One day in 1950, while hunting through the dump with his sister and some friends, he came across a trunk of items on fire, some of which had spilled onto the ground. He said he kicked around in the burning leaves and discovered the horn, inscribed with the owner's name, Jonathan Smead, the date he commissioned the engraving, and intricate carvings of deer, fish, mermaids and ships. Powder horns, generally made from cow, ox or buffalo horn, were containers for gunpowder, which could be dispensed from the narrow end, while the soldier could refill through the wider opening.
He realized what it was and kept it.
As he grew up, Mr. Richardson developed a deep interest in military history, particularly regarding the French and Indian War. At 16, he helped excavate Fort William Henry, a British fort in New York best known as the focal point of the classic 1826 historical novel "The Last of the Mohicans" by James Fenimore Cooper.
As Mr.
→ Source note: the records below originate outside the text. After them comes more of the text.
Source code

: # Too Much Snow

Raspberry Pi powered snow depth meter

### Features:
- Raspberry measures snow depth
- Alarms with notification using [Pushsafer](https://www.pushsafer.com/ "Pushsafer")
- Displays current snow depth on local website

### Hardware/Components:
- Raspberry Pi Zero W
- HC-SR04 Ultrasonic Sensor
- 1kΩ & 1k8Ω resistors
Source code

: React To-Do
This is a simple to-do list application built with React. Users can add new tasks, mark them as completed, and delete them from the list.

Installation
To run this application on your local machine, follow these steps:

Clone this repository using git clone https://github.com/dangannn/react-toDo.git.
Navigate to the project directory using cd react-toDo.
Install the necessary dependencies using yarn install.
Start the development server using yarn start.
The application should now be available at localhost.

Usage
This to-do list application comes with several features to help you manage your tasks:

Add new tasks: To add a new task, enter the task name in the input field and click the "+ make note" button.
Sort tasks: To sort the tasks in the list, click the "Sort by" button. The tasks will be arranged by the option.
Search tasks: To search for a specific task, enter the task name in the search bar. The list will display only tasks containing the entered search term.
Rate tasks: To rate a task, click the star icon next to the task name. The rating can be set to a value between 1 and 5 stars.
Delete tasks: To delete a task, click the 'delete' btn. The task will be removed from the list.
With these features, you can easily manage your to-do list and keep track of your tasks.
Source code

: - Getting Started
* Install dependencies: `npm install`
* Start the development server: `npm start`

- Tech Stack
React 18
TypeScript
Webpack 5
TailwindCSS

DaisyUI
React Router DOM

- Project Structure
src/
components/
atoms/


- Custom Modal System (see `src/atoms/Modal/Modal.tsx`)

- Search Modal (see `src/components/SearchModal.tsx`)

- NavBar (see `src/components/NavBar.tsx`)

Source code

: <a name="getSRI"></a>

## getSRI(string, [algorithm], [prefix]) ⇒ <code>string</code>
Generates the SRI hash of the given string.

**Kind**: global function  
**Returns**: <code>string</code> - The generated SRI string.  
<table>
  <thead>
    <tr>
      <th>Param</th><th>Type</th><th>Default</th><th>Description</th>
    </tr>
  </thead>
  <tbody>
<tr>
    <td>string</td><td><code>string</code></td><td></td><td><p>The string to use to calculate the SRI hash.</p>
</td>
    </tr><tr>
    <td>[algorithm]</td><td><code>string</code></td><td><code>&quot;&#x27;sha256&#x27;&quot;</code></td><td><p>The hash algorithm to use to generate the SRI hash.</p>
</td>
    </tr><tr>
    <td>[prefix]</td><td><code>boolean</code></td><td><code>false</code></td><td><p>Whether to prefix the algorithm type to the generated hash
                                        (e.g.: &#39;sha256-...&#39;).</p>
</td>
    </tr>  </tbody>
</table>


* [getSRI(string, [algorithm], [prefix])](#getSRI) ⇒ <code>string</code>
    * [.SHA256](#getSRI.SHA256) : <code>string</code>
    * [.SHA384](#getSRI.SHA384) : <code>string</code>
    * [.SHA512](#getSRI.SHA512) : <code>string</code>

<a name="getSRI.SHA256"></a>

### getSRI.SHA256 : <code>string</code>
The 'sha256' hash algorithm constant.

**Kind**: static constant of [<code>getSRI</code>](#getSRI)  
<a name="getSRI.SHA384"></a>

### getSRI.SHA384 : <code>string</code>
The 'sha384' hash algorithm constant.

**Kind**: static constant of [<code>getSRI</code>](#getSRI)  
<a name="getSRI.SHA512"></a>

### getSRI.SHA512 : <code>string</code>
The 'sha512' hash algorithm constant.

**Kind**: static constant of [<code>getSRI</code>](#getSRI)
Richardson progressed in his career as an anthropologist, he also built a collection of military and historic artifacts. Among them was Smead's horn, along with some other horns. But he recently decided to downsize, selling his house and some of his possessions in preparation for moving into a condo. As a member of the advisory board of the Fort Pitt Museum, he contacted museum director Alan Gutchess for his advice about selling the Smead horn.
Such horns are valuable, although Mr. Richardson didn't want to discuss how much an appraisal determined his was worth. But using old publications that included drawings, Mr. Gutchess tracked down the fact that the horn had been part of the Deerfield collection.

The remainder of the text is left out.